Ausência de faturamento não significa que as empresas estão livres de suas obrigações com o Fisco

A maioria das empresas estão sem faturar desde que foi decretado o isolamento social em função da pandemia de coronavírus, e que obrigou o fechamento de estabelecimentos de serviços não essenciais. No entanto, a não entrada de dinheiro no caixa não significa que as empresas estão livres de suas obrigações com o Fisco, além do que o sistema tributário brasileiro é um dos mais complexos do mundo.
O Paraná, por exemplo, não suspendeu e nem prorrogou o pagamento de impostos estaduais. Portanto, o calendário do fisco deve ser seguido à risca.

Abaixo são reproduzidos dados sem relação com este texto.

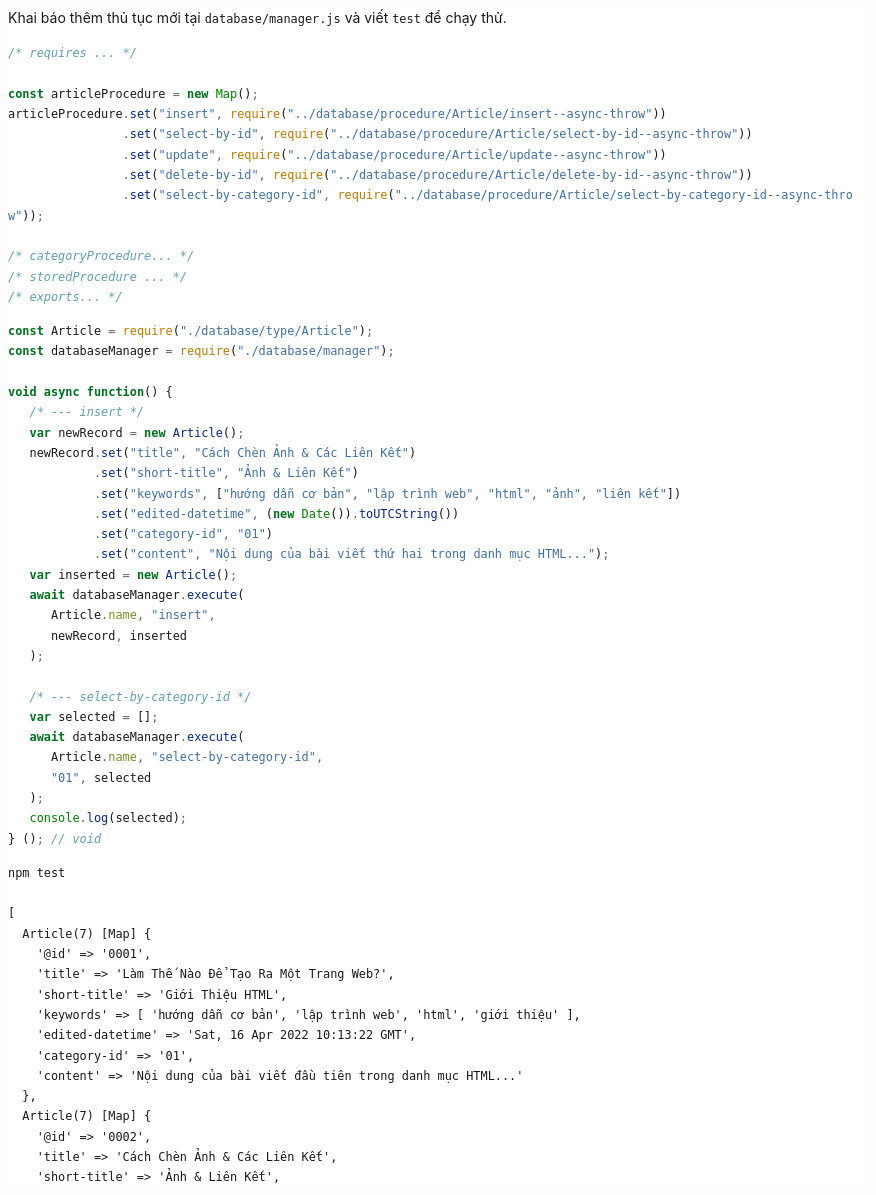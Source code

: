 Khai báo thêm thủ tục mới tại `database/manager.js` và viết `test` để chạy thử.

```database/manager.js
/* requires ... */

const articleProcedure = new Map();
articleProcedure.set("insert", require("../database/procedure/Article/insert--async-throw"))
                .set("select-by-id", require("../database/procedure/Article/select-by-id--async-throw"))
                .set("update", require("../database/procedure/Article/update--async-throw"))
                .set("delete-by-id", require("../database/procedure/Article/delete-by-id--async-throw"))
                .set("select-by-category-id", require("../database/procedure/Article/select-by-category-id--async-throw"));

/* categoryProcedure... */
/* storedProcedure ... */
/* exports... */
```

```express-blog/test.js
const Article = require("./database/type/Article");
const databaseManager = require("./database/manager");

void async function() {
   /* --- insert */
   var newRecord = new Article();
   newRecord.set("title", "Cách Chèn Ảnh & Các Liên Kết")
            .set("short-title", "Ảnh & Liên Kết")
            .set("keywords", ["hướng dẫn cơ bản", "lập trình web", "html", "ảnh", "liên kết"])
            .set("edited-datetime", (new Date()).toUTCString())
            .set("category-id", "01")
            .set("content", "Nội dung của bài viết thứ hai trong danh mục HTML...");
   var inserted = new Article();
   await databaseManager.execute(
      Article.name, "insert",
      newRecord, inserted
   );

   /* --- select-by-category-id */
   var selected = [];
   await databaseManager.execute(
      Article.name, "select-by-category-id",
      "01", selected
   );
   console.log(selected);
} (); // void
```

```CMD-Terminal.io
npm test

[
  Article(7) [Map] {
    '@id' => '0001',
    'title' => 'Làm Thế Nào Để Tạo Ra Một Trang Web?',
    'short-title' => 'Giới Thiệu HTML',
    'keywords' => [ 'hướng dẫn cơ bản', 'lập trình web', 'html', 'giới thiệu' ],
    'edited-datetime' => 'Sat, 16 Apr 2022 10:13:22 GMT',
    'category-id' => '01',
    'content' => 'Nội dung của bài viết đầu tiên trong danh mục HTML...'
  },
  Article(7) [Map] {
    '@id' => '0002',
    'title' => 'Cách Chèn Ảnh & Các Liên Kết',
    'short-title' => 'Ảnh & Liên Kết',
```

Na esfera federal, o governo fez algumas aberturas e decretou a suspensão de três meses do prazo para as pequenas e médias empresas pagarem a parcela da União no Simples Nacional; desonerou temporariamente o pagamento do IPI para bens produzidos internamente ou importados listados e que sejam necessários ao combate da Covid-19; reduziu as alíquotas na importação de produtos de uso médico-hospitalar e diminuiu em 50% por um período de três meses as contribuições ao Sistema S. Já ontem, a Receita Federal prorrogou o prazo da apresentação da Declaração de Débitos e Créditos Tributários Federais e também da Escrituração Fiscal Digital da Contribuição para o PIS/Pasep, da Cofins e da Contribuição Previdenciária sobre a Receita.
No tocante à parte trabalhista, o governo federal suspendeu por três meses o prazo para que as empresas paguem o FGTS dos funcionários.
Eu conversei com o especialista em assuntos fiscais e Delivery Manager na área de Tax Compliance da FH, Jean Soares, e ele me explicou que o grande desafio hoje das áreas administrativas, financeiras e fiscais das empresas é se adaptar ao sistema de home office, que passou a ser um mecanismo fundamental para garantir a sobrevivência dos negócios. O especialista me contou que o setor fiscal das empresas é o que mais tem sofrido nestas últimas semanas porque muitas companhias não tinham estrutura suficiente e nem contavam com mecanismos de segurança para o trabalho remoto.
O diretor da FH me contou que na maior parte das empresas, os projetos de automação eram tratados como melhoria. Com a situação atual, os empresários passaram a ter outro olhar para os processos de automação fiscal e hoje veem como uma necessidade do negócio. Na avaliação de Jean Soares, as empresas que estão preparadas tecnologicamente, passarão pela crise e darão um salto à frente das concorrentes quando a economia voltar à normalidade.